EXTRACTED RECORDS
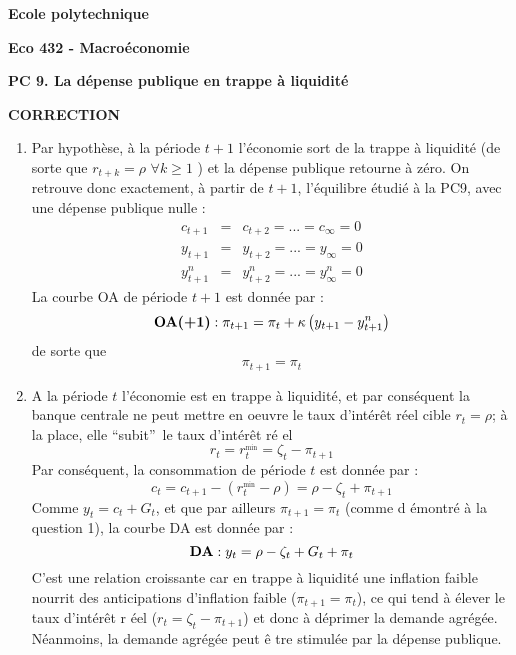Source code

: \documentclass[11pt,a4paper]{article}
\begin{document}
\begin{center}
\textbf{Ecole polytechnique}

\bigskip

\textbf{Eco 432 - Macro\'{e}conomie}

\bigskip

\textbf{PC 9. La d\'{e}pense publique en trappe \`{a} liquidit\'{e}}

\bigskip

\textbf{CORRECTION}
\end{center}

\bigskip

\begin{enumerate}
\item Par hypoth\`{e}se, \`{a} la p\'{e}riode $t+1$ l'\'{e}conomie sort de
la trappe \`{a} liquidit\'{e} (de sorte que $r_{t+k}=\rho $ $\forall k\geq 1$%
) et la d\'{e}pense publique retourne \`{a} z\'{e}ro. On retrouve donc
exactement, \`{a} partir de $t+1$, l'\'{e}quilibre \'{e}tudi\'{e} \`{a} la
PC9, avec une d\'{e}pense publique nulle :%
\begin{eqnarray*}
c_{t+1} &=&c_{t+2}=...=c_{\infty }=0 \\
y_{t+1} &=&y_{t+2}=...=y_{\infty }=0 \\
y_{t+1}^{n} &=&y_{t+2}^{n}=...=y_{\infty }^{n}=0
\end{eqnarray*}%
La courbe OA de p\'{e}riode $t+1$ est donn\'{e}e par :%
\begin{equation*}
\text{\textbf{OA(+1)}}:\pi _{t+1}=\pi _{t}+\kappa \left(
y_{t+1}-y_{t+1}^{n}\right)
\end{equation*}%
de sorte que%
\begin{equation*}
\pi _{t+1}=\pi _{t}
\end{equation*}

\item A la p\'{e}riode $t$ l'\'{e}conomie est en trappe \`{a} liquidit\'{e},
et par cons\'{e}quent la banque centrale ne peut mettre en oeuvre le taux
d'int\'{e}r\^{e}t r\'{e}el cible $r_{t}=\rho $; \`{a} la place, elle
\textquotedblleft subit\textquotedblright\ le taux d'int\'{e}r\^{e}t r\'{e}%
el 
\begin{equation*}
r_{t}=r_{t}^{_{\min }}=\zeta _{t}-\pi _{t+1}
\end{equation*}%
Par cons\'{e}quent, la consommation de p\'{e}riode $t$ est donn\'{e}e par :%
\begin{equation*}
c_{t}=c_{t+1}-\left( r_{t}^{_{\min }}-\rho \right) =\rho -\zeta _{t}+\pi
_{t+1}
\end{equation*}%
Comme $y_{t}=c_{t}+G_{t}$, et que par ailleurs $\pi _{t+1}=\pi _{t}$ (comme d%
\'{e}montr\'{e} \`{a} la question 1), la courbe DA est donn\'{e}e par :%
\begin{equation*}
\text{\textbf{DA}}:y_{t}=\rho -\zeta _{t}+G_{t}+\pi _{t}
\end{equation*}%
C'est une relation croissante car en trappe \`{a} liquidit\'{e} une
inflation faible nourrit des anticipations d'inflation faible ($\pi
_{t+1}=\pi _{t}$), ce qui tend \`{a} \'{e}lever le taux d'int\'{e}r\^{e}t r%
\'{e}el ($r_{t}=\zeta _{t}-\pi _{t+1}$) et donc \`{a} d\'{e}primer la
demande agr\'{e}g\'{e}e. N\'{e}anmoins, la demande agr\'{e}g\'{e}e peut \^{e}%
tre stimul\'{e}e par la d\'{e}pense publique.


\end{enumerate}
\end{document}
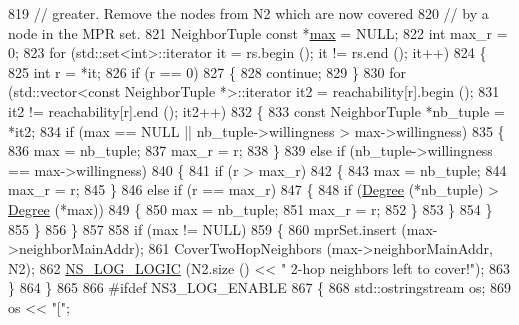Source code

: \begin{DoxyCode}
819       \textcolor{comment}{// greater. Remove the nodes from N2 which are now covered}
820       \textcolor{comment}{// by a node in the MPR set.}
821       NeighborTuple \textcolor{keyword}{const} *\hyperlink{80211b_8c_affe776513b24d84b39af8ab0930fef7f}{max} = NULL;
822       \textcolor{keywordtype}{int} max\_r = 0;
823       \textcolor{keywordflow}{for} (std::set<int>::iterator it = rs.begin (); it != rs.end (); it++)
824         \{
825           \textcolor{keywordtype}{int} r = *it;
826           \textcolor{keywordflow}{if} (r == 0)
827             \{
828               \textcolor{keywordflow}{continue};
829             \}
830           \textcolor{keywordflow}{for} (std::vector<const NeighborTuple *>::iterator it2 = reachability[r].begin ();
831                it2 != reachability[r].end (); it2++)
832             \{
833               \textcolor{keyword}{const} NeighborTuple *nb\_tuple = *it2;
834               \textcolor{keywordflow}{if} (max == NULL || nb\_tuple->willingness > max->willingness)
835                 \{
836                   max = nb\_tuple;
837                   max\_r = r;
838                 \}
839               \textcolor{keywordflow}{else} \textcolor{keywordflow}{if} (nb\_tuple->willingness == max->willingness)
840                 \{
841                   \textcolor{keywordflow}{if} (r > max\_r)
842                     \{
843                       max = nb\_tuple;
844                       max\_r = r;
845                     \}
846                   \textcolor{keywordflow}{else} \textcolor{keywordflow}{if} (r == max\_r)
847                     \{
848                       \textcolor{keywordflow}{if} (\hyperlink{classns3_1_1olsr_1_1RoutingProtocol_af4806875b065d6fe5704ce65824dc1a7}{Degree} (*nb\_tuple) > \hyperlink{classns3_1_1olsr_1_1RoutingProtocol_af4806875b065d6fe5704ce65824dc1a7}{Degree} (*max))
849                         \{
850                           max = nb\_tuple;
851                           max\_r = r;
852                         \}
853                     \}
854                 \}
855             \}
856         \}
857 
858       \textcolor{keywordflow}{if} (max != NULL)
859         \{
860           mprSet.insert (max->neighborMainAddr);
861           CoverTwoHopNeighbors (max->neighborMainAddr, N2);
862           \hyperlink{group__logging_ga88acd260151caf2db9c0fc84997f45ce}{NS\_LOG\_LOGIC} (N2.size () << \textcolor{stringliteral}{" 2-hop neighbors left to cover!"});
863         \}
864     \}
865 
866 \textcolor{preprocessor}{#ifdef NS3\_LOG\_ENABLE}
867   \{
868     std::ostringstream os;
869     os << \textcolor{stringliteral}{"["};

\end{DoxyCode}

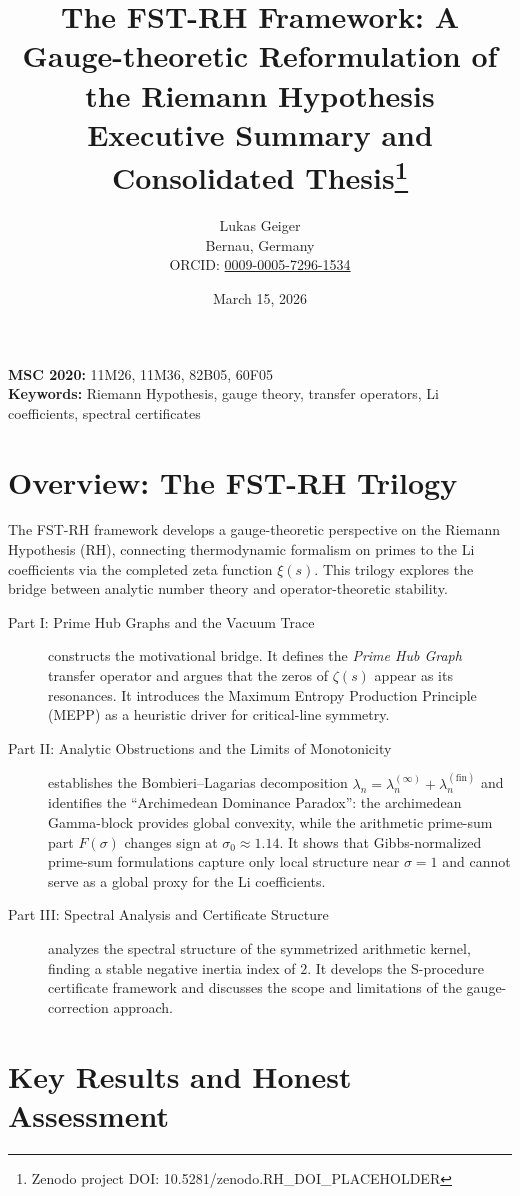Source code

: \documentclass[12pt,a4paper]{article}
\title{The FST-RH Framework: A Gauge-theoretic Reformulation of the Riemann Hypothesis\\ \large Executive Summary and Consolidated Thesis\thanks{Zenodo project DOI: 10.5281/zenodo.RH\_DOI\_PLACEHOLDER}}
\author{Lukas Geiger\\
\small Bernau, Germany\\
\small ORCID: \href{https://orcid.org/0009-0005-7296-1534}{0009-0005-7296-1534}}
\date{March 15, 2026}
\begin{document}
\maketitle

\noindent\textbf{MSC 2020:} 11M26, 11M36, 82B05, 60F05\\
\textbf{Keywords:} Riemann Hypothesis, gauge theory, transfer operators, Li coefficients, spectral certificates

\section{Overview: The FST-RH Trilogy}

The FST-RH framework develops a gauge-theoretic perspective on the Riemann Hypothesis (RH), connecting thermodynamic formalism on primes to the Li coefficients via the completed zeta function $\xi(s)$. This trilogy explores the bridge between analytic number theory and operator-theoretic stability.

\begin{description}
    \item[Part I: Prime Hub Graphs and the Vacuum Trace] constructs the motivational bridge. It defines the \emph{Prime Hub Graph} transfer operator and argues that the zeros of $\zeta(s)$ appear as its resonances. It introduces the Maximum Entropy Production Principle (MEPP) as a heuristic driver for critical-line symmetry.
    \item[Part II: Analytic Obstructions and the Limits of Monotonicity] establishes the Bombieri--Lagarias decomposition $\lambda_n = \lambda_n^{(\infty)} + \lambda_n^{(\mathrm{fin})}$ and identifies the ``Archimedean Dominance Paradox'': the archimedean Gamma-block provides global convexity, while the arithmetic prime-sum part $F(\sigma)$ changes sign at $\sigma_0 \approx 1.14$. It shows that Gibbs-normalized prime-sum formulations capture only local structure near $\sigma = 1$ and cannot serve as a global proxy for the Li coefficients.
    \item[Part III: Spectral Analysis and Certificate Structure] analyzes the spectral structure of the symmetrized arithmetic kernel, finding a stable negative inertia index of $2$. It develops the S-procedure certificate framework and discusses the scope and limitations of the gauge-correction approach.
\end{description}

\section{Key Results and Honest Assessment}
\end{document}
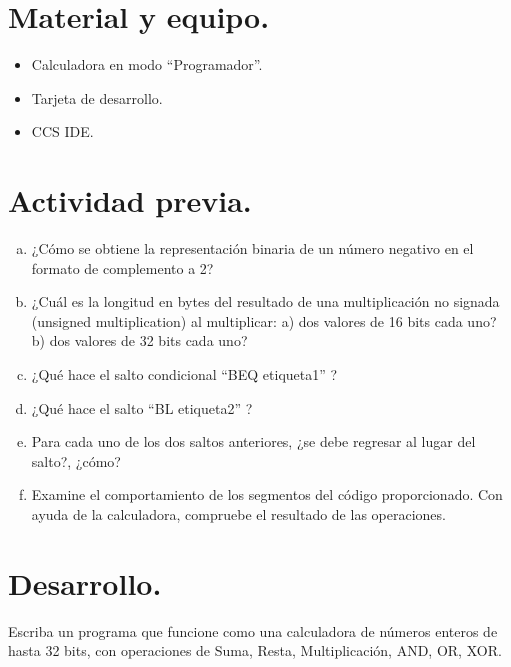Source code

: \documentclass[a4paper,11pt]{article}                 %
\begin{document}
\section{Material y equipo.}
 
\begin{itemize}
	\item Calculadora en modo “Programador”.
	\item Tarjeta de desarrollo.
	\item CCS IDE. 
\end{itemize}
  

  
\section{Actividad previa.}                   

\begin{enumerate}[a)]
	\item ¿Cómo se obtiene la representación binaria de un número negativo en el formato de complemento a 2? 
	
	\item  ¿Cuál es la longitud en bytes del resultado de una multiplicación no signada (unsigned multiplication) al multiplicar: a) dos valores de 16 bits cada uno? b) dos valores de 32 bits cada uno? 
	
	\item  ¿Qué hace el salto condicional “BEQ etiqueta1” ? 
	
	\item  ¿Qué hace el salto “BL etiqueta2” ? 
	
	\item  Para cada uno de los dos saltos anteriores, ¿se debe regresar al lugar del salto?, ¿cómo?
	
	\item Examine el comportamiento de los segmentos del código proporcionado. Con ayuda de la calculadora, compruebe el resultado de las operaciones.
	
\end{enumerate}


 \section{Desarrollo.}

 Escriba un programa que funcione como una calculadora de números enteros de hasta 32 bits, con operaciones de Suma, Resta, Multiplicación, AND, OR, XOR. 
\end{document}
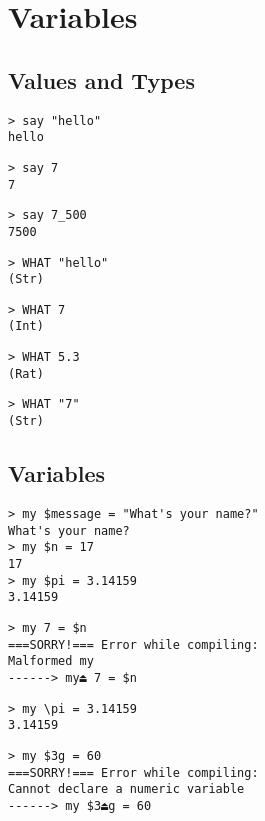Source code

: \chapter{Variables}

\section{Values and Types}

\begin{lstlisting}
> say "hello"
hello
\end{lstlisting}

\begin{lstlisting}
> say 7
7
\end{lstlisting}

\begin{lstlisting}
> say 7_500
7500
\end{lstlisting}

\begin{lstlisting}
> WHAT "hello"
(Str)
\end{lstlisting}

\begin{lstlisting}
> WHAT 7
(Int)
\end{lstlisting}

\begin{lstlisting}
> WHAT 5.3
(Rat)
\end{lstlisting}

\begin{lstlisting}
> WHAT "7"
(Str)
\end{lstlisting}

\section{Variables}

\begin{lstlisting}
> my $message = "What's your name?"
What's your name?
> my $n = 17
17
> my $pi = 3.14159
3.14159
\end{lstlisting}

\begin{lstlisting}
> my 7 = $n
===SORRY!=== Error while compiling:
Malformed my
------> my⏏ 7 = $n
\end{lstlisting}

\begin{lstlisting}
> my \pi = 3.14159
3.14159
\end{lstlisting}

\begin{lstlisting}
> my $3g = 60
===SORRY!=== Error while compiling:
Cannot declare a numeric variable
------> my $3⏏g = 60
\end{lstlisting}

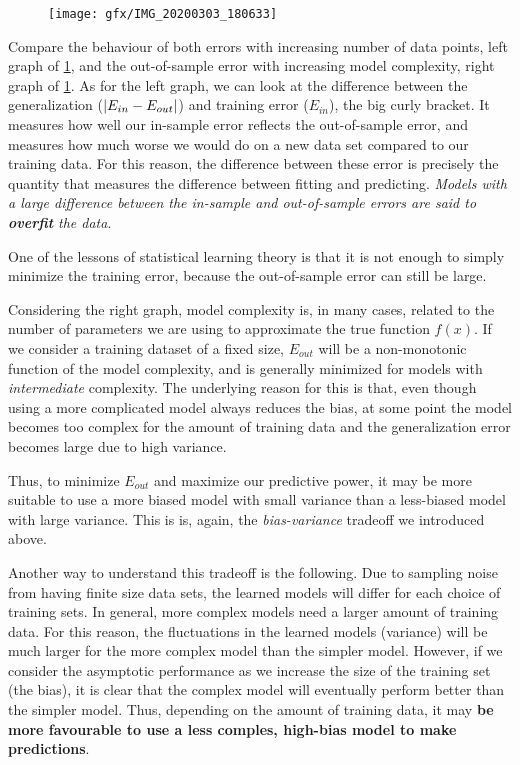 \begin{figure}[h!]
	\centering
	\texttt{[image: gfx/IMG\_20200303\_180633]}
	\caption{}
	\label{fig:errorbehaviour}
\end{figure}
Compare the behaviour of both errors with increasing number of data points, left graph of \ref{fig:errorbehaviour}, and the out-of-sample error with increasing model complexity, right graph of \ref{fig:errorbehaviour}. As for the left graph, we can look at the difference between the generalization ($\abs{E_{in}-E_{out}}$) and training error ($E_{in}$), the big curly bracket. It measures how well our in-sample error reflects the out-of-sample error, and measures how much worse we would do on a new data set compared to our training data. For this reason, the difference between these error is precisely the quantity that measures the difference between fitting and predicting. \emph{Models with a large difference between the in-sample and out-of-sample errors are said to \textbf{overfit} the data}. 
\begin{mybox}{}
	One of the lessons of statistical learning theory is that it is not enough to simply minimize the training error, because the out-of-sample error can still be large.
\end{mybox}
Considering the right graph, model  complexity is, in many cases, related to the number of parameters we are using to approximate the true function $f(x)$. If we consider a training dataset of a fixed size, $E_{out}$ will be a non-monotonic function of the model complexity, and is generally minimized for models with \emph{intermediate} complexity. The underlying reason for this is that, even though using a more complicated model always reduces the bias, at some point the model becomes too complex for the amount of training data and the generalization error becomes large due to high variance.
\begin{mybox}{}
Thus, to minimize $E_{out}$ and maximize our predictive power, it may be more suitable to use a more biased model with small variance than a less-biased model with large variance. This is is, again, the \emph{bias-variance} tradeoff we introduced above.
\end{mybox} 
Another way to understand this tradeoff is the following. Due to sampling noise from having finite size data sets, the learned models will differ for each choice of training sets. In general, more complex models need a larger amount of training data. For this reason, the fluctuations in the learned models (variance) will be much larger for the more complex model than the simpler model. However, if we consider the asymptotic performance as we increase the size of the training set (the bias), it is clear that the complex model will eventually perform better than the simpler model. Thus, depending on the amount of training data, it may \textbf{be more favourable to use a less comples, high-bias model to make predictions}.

WHAT IS NEEDED
Examine each line of the records above and tally those with the string "trappe". State the total alone.

EXERCISE RESULT
4